OK, I have had this issue for a little while now and am quite perplexed by it. It would seem that most often, but not always, when I am streaming a show from Hulu or Netflix, my system randomly reboots. Sometimes I can watch an entire movie with no problem, sometimes 5 minutes into it and POOF!!!, 'reboot'. When the system has recovered ~85% of the time I will get a standard "The system has recovered from a serious error" message, sometimes I will lose my active desktop, sometimes not.
Now I am no expert at programming, but not inexperienced. I suspect a java error linked to Silverlight, but I'm not 100% sure of this either.
** I have tried reinstalling (uninstalled 1st) Silverlight (3,4,and 5) and updated as it requested. I have tried updating my Java as well, these seem to make no change in the issue.
** I have tried using different browsers, FireFox, Chrome, and IE..., still randomly reboots.
** I have tried changing cache size..., no improvement.
** I have tried updating video drivers, no improvement.
** I checked my hardware;
1) replaced my RAM sticks (after finding some error reporting), no improvement.
2) cleaned cooling fans (all reports now run cooooool), no improvement.
3) ran full diagnostics on Hard-Drives (no reportable errors), no improvement.
4) checked voltages various times under processing stress (no issues found), no improvement.
5) stressed video card running various programs, DVD movies, etc.(no errors found), no improvement.

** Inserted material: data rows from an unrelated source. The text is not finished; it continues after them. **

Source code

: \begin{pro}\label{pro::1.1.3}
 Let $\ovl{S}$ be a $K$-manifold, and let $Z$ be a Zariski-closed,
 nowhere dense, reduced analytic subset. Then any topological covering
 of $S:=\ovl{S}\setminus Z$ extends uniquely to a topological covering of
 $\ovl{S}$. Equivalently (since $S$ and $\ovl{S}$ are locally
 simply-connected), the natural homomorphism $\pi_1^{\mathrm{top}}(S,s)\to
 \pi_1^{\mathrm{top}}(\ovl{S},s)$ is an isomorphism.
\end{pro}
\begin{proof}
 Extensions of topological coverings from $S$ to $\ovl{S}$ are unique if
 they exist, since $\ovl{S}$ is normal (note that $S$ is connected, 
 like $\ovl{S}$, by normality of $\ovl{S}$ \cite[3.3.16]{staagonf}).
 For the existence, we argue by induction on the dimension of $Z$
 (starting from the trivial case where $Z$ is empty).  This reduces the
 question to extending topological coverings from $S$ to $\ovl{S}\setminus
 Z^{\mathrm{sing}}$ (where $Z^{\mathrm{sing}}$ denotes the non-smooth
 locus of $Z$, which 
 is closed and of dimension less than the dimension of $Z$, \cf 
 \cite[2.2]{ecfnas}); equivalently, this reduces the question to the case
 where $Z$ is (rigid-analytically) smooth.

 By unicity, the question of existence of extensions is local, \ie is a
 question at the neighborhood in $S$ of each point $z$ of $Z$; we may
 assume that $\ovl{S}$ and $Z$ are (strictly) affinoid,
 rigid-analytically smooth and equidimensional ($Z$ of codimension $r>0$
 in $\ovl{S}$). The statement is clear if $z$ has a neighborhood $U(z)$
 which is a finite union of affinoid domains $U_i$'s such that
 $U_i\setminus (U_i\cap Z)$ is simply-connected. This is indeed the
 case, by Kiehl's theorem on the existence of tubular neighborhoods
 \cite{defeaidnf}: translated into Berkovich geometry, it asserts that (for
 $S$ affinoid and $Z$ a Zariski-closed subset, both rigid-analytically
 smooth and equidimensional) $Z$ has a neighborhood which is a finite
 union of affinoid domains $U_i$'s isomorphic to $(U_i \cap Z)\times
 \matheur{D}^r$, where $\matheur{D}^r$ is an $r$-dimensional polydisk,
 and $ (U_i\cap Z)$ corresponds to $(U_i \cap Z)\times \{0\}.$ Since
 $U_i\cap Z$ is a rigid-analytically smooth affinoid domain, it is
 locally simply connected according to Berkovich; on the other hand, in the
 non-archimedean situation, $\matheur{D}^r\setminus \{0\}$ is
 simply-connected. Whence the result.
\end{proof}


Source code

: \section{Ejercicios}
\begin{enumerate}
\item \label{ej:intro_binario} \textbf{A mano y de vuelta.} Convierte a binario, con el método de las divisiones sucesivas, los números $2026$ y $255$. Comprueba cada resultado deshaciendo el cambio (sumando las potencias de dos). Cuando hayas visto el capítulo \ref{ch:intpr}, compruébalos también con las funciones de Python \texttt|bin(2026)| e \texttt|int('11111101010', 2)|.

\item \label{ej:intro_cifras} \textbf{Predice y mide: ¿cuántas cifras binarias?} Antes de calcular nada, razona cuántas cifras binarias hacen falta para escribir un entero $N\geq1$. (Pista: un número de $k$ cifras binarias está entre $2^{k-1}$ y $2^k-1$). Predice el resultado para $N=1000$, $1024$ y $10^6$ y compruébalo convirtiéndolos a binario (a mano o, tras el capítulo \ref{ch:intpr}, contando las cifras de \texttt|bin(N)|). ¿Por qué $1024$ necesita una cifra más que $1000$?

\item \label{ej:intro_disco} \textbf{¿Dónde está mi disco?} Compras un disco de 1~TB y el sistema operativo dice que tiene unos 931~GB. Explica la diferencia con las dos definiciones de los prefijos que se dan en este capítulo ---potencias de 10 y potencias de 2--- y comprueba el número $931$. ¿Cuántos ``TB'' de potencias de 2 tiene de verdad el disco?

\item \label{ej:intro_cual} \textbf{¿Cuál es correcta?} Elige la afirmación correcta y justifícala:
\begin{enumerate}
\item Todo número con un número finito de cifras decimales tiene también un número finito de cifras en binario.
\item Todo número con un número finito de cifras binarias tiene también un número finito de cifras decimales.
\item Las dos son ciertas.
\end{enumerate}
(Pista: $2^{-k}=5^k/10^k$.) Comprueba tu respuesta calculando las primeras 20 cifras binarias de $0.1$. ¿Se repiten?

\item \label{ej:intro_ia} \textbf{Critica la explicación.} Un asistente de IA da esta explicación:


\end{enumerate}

It would seem that I can do anything I want with this machine except relax and watch a Netflix/Hulu movie.
I do not subscribe to any incompatability issues between XP and Silverlight, since there are 2 other XP units in the house that don't have this issue, and 1 Vista unit without issue. It seems to be just THIS machine.

Anybody got any ideas???


----------



## Phantom010 (Mar 9, 2009)

Can you post a few of your latest minidump files? They are located in C:\WINDOWS\Minidump. *ZIP* them and attach them to your next post.

Right-click the minidump file, select *Send To*, then select *Compressed (zipped) Folder*.

Windows will compress (zip) the file and save the new zipped file in the same location.


If the Minidump folder is empty, you'll need to configure Windows to create minidump files:

*How to Configure Windows to Create Minidump Files*


----------



## GwizJoe (Aug 19, 2003)

Here is a zip of the most recent minidump file. Hope it helps...


----------



## Phantom010 (Mar 9, 2009)

Probable cause: *Memory Corruption*.

This type of error is never easy to diagnose. It can be caused by poorly writen software, malware, hardware, programming errors, corrupted software...

http://www.wisegeek.com/what-is-memory-corruption.htm

http://en.wikipedia.org/wiki/Memory_corruption

Do you have an antivirus on that computer? Your TSG Sys Info indicates None!

===================================================================


----------



## GwizJoe (Aug 19, 2003)

After looking over that analysis report, I am inclined to agree that there is, at some point, a software to processor error occurring. This is something that I will live with for now and hope that some new updates (Java, Silverlight, whatever) will address and correct the error.

Anyone else that may have an idea toward a reasonable solution is more than welcome to jump in.


About the Antivirus issue:

I got out of the habit of having background running anti-virus software in like '97(?) when they were a constant drag on system resources. The only actual virus I have ever seriously encountered was a boot virus that I had stupidly infected my own system with (downloaded and triggered from an e-mail, duh). I have actually downloaded and manually removed one other virus before it was triggered. I have successfully done this for other people as well. I do run Trend's HouseCall and SpyBot S&D whenever I feel the need, which truthfully isn't that often. I have tens of thousands of hours logged in and I just use "Surfing, Safe & Simple" practices and I avoid a lot of problems.


----------



## Phantom010 (Mar 9, 2009)

Without an antivirus, we never really know when we get infected.

I don't think you can surf very long without picking up a nasty. They're everywhere, even on innocent legitimate sites.

If you had Linux, that would make a difference...

You might want to try a few free online scanners like the *ESET Online Scanner*.

===================================================================

If you wish,

Download, install and run the free version of *Malwarebytes' Anti-Malware*. 

Click *Update* > *Check for Updates*. 

When the definition files have updated, click *OK*.

Click the *Scanne*r tab > *Perform quick scan *> *Scan*.

If infections are found during the scan, the number of infections will be highlighted in red.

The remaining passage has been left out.